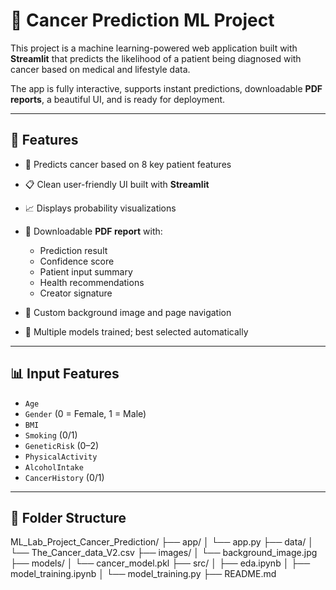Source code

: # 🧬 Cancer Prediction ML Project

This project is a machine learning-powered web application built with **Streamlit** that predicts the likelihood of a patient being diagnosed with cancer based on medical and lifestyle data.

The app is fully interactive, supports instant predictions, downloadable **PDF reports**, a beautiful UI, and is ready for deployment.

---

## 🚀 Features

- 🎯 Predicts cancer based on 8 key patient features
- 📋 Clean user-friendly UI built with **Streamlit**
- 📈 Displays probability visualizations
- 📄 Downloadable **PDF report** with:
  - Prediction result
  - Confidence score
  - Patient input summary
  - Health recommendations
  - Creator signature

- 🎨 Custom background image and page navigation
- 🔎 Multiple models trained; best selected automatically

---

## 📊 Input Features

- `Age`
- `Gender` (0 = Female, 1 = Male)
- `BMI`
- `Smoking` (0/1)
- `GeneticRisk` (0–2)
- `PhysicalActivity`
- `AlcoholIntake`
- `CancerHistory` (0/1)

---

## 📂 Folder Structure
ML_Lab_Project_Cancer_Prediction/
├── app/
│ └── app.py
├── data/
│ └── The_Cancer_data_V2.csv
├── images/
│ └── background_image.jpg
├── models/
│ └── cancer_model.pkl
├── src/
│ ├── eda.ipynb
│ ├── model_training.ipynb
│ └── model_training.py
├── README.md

* * *

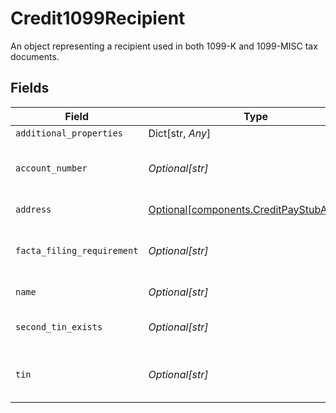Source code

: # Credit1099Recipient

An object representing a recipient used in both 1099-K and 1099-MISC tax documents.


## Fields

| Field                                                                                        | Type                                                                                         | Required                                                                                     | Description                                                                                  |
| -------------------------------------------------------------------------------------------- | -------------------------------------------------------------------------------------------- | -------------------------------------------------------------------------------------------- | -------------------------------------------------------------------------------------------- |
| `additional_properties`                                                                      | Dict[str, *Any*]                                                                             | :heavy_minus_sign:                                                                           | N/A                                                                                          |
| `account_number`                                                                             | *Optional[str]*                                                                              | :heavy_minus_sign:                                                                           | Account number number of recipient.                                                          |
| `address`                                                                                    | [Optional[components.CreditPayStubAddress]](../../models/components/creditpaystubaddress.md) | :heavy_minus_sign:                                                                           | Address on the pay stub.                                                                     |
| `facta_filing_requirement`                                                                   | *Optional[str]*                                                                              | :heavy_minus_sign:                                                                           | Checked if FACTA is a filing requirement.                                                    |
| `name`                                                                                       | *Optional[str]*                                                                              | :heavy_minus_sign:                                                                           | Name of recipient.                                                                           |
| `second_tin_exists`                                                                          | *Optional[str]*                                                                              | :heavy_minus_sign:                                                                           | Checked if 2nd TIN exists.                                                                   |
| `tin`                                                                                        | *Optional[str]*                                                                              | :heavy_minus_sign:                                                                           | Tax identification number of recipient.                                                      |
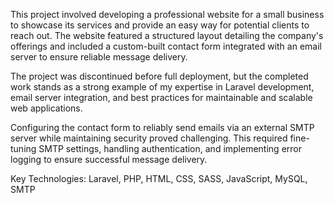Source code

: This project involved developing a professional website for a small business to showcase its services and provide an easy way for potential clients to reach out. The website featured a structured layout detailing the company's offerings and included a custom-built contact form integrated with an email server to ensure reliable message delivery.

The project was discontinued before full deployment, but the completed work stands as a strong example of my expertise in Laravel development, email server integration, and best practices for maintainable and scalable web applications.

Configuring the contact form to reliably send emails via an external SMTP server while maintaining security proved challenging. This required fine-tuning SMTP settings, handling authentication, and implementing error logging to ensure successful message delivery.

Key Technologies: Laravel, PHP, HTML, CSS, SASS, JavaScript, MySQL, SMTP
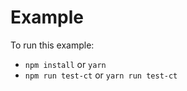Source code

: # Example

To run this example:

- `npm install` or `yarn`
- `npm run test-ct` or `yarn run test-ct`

- To do -
Which of the lines in the material carry the string "with"? Pull them out.

- Answer section -
This project is a machine learning-powered web application built with **Streamlit** that predicts the likelihood of a patient being diagnosed with cancer based on medical and lifestyle data.
- 📋 Clean user-friendly UI built with **Streamlit**
- 📄 Downloadable **PDF report** with:
: This project involved developing a professional website for a small business to showcase its services and provide an easy way for potential clients to reach out. The website featured a structured layout detailing the company's offerings and included a custom-built contact form integrated with an email server to ensure reliable message delivery.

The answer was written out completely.